What you should do
Give back every record word for word, but keep the pictures out.

Source data
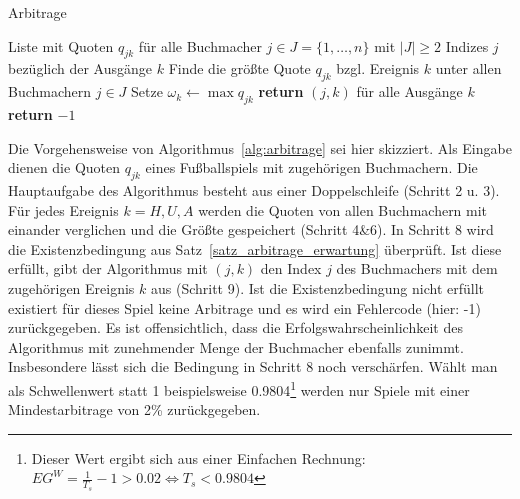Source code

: \begin{algorithm}
\caption{Arbitrage}\label{alg:arbitrage}
\begin{algorithmic}[1]
\Require Liste mit Quoten $q_{jk}$ für alle Buchmacher $j \in J=\{1,\dots,n\}$ mit $ |J| \geq 2 $
\Ensure Indizes $j$ bezüglich der Ausgänge $k$
		\State Finde die größte Quote $q_{jk}$ bzgl. Ereignis $k$ unter allen Buchmachern $j \in J$
	\EndFor
	\State Setze $\omega_k \gets \max{q_{jk}}$
\EndFor
{}
	\State \textbf{return} $(j,k)$ für alle Ausgänge $k$
	\Else
		\State \textbf{return} $-1$
\EndIf
\EndProcedure
\end{algorithmic}
\end{algorithm}

Die Vorgehensweise von Algorithmus~\ref{alg:arbitrage} sei hier skizziert. Als Eingabe dienen die Quoten $ q_{jk} $ eines Fußballspiels mit zugehörigen Buchmachern. Die Hauptaufgabe des Algorithmus besteht aus einer Doppelschleife (Schritt 2 u. 3). Für jedes Ereignis $ k=H,U,A $ werden die Quoten von allen Buchmachern mit einander verglichen und die Größte gespeichert (Schritt 4\&6). In Schritt 8 wird die Existenzbedingung aus Satz~\ref{satz_arbitrage_erwartung} überprüft. Ist diese erfüllt, gibt der Algorithmus mit $ (j,k) $ den Index $ j $ des Buchmachers mit dem zugehörigen Ereignis $ k $ aus (Schritt 9). Ist die Existenzbedingung nicht erfüllt existiert für dieses Spiel keine Arbitrage und es wird ein Fehlercode (hier: -1) zurückgegeben. Es ist offensichtlich, dass die Erfolgswahrscheinlichkeit des Algorithmus mit zunehmender Menge der Buchmacher ebenfalls zunimmt. Insbesondere lässt sich die Bedingung in Schritt 8 noch verschärfen. Wählt man als Schwellenwert statt 1 beispielsweise 0.9804\footnote{Dieser Wert ergibt sich aus einer Einfachen Rechnung: $ EG^W = \tfrac{1}{T_s} - 1 > 0.02 \Leftrightarrow T_s < 0.9804 $} werden nur Spiele mit einer Mindestarbitrage von 2\% zurückgegeben.


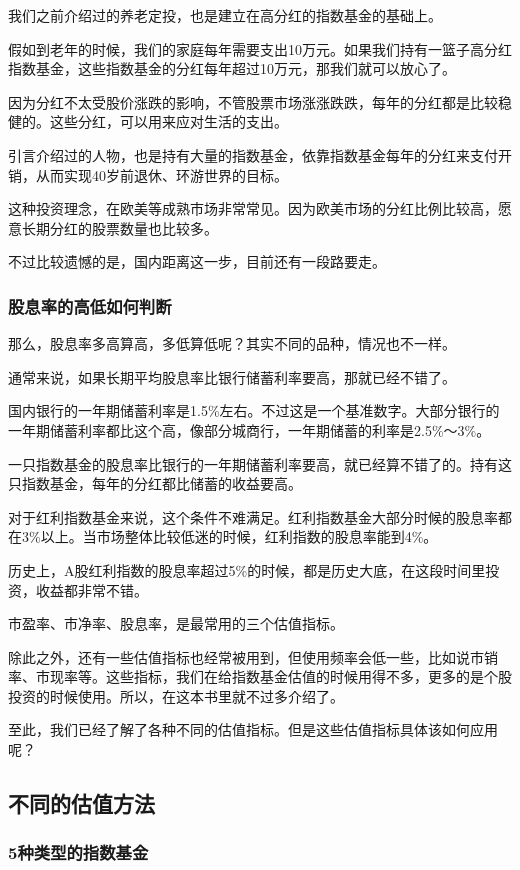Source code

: 我们之前介绍过的养老定投，也是建立在高分红的指数基金的基础上。

假如到老年的时候，我们的家庭每年需要支出10万元。如果我们持有一篮子高分红指数基金，这些指数基金的分红每年超过10万元，那我们就可以放心了。

因为分红不太受股价涨跌的影响，不管股票市场涨涨跌跌，每年的分红都是比较稳健的。这些分红，可以用来应对生活的支出。

引言介绍过的人物，也是持有大量的指数基金，依靠指数基金每年的分红来支付开销，从而实现40岁前退休、环游世界的目标。

这种投资理念，在欧美等成熟市场非常常见。因为欧美市场的分红比例比较高，愿意长期分红的股票数量也比较多。

不过比较遗憾的是，国内距离这一步，目前还有一段路要走。

\subsubsection{股息率的高低如何判断}

那么，股息率多高算高，多低算低呢？其实不同的品种，情况也不一样。

通常来说，如果长期平均股息率比银行储蓄利率要高，那就已经不错了。

国内银行的一年期储蓄利率是1.5\%左右。不过这是一个基准数字。大部分银行的一年期储蓄利率都比这个高，像部分城商行，一年期储蓄的利率是2.5\%～3\%。

一只指数基金的股息率比银行的一年期储蓄利率要高，就已经算不错了的。持有这只指数基金，每年的分红都比储蓄的收益要高。

对于红利指数基金来说，这个条件不难满足。红利指数基金大部分时候的股息率都在3\%以上。当市场整体比较低迷的时候，红利指数的股息率能到4\%。

历史上，A股红利指数的股息率超过5\%的时候，都是历史大底，在这段时间里投资，收益都非常不错。

市盈率、市净率、股息率，是最常用的三个估值指标。

除此之外，还有一些估值指标也经常被用到，但使用频率会低一些，比如说市销率、市现率等。这些指标，我们在给指数基金估值的时候用得不多，更多的是个股投资的时候使用。所以，在这本书里就不过多介绍了。

至此，我们已经了解了各种不同的估值指标。但是这些估值指标具体该如何应用呢？

\subsection{不同的估值方法}
\subsubsection{5种类型的指数基金}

Exercise answer
Source code

: \begin{algorithm}
\caption{Arbitrage}\label{alg:arbitrage}
\begin{algorithmic}[1]
\Require Liste mit Quoten $q_{jk}$ für alle Buchmacher $j \in J=\{1,\dots,n\}$ mit $ |J| \geq 2 $
\Ensure Indizes $j$ bezüglich der Ausgänge $k$
		\State Finde die größte Quote $q_{jk}$ bzgl. Ereignis $k$ unter allen Buchmachern $j \in J$
	\EndFor
	\State Setze $\omega_k \gets \max{q_{jk}}$
\EndFor
{}
	\State \textbf{return} $(j,k)$ für alle Ausgänge $k$
	\Else
		\State \textbf{return} $-1$
\EndIf
\EndProcedure
\end{algorithmic}
\end{algorithm}

Die Vorgehensweise von Algorithmus~\ref{alg:arbitrage} sei hier skizziert. Als Eingabe dienen die Quoten $ q_{jk} $ eines Fußballspiels mit zugehörigen Buchmachern. Die Hauptaufgabe des Algorithmus besteht aus einer Doppelschleife (Schritt 2 u. 3). Für jedes Ereignis $ k=H,U,A $ werden die Quoten von allen Buchmachern mit einander verglichen und die Größte gespeichert (Schritt 4\&6). In Schritt 8 wird die Existenzbedingung aus Satz~\ref{satz_arbitrage_erwartung} überprüft. Ist diese erfüllt, gibt der Algorithmus mit $ (j,k) $ den Index $ j $ des Buchmachers mit dem zugehörigen Ereignis $ k $ aus (Schritt 9). Ist die Existenzbedingung nicht erfüllt existiert für dieses Spiel keine Arbitrage und es wird ein Fehlercode (hier: -1) zurückgegeben. Es ist offensichtlich, dass die Erfolgswahrscheinlichkeit des Algorithmus mit zunehmender Menge der Buchmacher ebenfalls zunimmt. Insbesondere lässt sich die Bedingung in Schritt 8 noch verschärfen. Wählt man als Schwellenwert statt 1 beispielsweise 0.9804\footnote{Dieser Wert ergibt sich aus einer Einfachen Rechnung: $ EG^W = \tfrac{1}{T_s} - 1 > 0.02 \Leftrightarrow T_s < 0.9804 $} werden nur Spiele mit einer Mindestarbitrage von 2\% zurückgegeben.


Source code

: 我们之前介绍过的养老定投，也是建立在高分红的指数基金的基础上。

假如到老年的时候，我们的家庭每年需要支出10万元。如果我们持有一篮子高分红指数基金，这些指数基金的分红每年超过10万元，那我们就可以放心了。

因为分红不太受股价涨跌的影响，不管股票市场涨涨跌跌，每年的分红都是比较稳健的。这些分红，可以用来应对生活的支出。

引言介绍过的人物，也是持有大量的指数基金，依靠指数基金每年的分红来支付开销，从而实现40岁前退休、环游世界的目标。

这种投资理念，在欧美等成熟市场非常常见。因为欧美市场的分红比例比较高，愿意长期分红的股票数量也比较多。

不过比较遗憾的是，国内距离这一步，目前还有一段路要走。

\subsubsection{股息率的高低如何判断}

那么，股息率多高算高，多低算低呢？其实不同的品种，情况也不一样。

通常来说，如果长期平均股息率比银行储蓄利率要高，那就已经不错了。

国内银行的一年期储蓄利率是1.5\%左右。不过这是一个基准数字。大部分银行的一年期储蓄利率都比这个高，像部分城商行，一年期储蓄的利率是2.5\%～3\%。

一只指数基金的股息率比银行的一年期储蓄利率要高，就已经算不错了的。持有这只指数基金，每年的分红都比储蓄的收益要高。

对于红利指数基金来说，这个条件不难满足。红利指数基金大部分时候的股息率都在3\%以上。当市场整体比较低迷的时候，红利指数的股息率能到4\%。

历史上，A股红利指数的股息率超过5\%的时候，都是历史大底，在这段时间里投资，收益都非常不错。

市盈率、市净率、股息率，是最常用的三个估值指标。

除此之外，还有一些估值指标也经常被用到，但使用频率会低一些，比如说市销率、市现率等。这些指标，我们在给指数基金估值的时候用得不多，更多的是个股投资的时候使用。所以，在这本书里就不过多介绍了。

至此，我们已经了解了各种不同的估值指标。但是这些估值指标具体该如何应用呢？

\subsection{不同的估值方法}
\subsubsection{5种类型的指数基金}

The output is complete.